— RECORDS FOR THIS TASK —
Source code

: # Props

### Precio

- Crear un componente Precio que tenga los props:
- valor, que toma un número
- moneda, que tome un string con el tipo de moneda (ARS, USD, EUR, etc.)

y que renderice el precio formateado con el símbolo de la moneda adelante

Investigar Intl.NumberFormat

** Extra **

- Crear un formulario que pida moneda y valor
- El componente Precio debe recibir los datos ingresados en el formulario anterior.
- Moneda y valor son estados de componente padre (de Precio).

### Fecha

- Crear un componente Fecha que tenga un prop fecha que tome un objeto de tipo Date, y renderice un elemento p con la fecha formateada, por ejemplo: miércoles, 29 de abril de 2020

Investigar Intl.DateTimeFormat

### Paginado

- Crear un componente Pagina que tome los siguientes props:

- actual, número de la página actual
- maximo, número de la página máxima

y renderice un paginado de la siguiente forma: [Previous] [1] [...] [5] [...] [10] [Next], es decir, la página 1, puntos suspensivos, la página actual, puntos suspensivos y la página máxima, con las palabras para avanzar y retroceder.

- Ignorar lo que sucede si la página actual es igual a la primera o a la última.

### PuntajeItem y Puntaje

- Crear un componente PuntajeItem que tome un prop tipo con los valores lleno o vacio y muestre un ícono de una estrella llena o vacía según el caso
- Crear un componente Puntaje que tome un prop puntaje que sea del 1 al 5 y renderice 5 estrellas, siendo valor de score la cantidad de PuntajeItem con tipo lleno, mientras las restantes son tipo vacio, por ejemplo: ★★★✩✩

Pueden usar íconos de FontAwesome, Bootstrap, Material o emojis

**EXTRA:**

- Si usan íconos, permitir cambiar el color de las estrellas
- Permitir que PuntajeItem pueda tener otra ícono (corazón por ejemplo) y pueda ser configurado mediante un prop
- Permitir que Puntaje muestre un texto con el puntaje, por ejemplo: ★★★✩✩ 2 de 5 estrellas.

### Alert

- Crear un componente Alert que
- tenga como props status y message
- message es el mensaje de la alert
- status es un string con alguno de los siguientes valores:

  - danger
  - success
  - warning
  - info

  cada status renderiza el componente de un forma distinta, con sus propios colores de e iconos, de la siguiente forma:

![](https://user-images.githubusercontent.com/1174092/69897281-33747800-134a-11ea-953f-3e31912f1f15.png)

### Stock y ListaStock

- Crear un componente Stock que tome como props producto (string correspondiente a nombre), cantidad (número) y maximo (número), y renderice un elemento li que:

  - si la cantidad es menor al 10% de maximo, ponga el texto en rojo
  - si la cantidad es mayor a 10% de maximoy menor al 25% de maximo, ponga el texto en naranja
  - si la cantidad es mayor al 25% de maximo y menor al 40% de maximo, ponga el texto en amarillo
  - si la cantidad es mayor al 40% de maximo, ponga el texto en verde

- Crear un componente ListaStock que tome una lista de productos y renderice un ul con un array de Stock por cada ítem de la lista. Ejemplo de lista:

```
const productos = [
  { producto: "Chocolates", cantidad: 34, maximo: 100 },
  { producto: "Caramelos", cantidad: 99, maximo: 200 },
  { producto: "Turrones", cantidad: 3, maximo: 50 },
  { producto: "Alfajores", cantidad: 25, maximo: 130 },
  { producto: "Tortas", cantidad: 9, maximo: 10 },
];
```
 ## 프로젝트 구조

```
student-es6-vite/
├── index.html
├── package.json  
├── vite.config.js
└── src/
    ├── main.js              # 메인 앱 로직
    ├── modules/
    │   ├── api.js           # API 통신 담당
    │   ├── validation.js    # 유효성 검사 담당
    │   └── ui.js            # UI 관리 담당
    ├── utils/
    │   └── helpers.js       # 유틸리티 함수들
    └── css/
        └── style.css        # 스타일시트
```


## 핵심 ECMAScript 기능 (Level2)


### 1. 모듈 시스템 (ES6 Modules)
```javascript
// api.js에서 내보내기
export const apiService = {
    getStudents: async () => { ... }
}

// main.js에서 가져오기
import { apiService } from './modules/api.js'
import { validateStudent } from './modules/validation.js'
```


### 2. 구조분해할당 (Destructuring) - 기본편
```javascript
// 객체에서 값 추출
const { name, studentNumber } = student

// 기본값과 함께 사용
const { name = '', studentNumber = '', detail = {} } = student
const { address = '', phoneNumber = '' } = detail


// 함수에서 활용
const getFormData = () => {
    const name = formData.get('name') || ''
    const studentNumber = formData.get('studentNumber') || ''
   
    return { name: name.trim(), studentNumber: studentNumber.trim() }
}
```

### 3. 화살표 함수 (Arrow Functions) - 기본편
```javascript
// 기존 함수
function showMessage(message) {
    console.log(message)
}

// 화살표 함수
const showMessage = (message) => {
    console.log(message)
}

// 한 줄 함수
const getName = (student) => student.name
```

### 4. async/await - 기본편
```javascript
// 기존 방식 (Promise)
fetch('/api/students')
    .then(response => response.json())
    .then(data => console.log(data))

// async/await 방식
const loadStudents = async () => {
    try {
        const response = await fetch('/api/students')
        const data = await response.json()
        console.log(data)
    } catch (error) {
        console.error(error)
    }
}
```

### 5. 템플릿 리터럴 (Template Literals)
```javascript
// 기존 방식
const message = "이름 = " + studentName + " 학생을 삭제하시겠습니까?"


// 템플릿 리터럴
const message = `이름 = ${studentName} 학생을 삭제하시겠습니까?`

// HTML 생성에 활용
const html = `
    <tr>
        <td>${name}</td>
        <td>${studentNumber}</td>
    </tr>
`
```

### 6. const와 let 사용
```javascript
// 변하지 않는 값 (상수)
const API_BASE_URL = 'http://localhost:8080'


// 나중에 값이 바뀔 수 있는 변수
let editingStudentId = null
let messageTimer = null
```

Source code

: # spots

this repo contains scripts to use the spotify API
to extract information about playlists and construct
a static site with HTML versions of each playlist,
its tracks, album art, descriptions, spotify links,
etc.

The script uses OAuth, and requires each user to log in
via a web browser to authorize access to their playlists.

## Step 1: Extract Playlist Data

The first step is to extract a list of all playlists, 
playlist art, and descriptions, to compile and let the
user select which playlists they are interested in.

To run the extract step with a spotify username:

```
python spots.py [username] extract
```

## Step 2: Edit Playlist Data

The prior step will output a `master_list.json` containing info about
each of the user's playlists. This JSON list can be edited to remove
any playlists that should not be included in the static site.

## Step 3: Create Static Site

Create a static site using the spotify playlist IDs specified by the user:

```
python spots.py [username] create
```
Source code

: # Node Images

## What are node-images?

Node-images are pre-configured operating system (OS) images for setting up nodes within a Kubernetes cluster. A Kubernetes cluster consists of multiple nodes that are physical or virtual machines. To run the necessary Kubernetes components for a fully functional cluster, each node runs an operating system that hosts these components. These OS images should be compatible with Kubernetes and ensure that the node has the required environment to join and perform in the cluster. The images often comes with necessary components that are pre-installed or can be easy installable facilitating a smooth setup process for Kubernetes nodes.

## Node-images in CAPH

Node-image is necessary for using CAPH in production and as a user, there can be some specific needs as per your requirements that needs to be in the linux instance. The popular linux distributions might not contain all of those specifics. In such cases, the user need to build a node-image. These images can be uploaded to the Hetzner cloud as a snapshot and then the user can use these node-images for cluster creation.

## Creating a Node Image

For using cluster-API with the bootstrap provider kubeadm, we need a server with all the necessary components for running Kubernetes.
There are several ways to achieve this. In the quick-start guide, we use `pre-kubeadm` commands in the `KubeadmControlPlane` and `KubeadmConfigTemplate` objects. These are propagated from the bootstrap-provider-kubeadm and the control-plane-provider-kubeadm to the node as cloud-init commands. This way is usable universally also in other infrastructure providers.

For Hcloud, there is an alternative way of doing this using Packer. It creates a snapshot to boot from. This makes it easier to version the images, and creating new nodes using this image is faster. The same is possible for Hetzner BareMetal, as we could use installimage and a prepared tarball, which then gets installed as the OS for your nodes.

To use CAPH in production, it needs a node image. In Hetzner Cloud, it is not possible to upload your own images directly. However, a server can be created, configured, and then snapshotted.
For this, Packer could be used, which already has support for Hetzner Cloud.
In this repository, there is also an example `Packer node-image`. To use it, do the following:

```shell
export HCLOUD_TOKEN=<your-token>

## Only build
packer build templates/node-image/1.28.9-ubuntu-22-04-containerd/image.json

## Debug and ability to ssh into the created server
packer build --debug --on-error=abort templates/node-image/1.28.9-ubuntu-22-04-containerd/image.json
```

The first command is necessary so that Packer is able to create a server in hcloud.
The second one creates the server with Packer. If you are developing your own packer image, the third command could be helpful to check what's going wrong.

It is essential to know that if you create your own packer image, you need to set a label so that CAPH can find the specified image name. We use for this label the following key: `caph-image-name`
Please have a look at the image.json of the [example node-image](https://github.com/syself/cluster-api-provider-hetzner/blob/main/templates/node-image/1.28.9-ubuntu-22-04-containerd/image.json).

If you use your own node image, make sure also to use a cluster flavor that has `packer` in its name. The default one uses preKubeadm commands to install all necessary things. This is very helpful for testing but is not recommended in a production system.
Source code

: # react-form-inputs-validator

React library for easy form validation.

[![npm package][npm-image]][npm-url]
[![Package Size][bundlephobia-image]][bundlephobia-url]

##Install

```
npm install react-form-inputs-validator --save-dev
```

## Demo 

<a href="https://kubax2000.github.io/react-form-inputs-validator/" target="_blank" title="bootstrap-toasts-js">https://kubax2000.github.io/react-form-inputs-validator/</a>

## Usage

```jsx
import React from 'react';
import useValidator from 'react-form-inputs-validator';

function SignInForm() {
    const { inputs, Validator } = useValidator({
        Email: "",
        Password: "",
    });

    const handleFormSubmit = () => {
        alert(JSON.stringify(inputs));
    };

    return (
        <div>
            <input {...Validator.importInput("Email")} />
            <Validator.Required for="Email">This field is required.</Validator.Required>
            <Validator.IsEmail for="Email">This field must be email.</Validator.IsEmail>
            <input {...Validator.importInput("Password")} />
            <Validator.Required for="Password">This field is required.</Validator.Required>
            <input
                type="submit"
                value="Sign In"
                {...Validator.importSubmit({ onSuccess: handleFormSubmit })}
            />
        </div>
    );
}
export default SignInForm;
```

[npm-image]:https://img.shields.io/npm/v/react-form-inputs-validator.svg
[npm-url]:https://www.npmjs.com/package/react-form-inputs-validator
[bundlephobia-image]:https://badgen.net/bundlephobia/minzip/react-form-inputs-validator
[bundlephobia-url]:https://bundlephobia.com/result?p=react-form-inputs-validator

— TO DO —
Scan the material above for the string "Investigar". Copy each line that holds it.

— RESULT —
Investigar Intl.NumberFormat
Investigar Intl.DateTimeFormat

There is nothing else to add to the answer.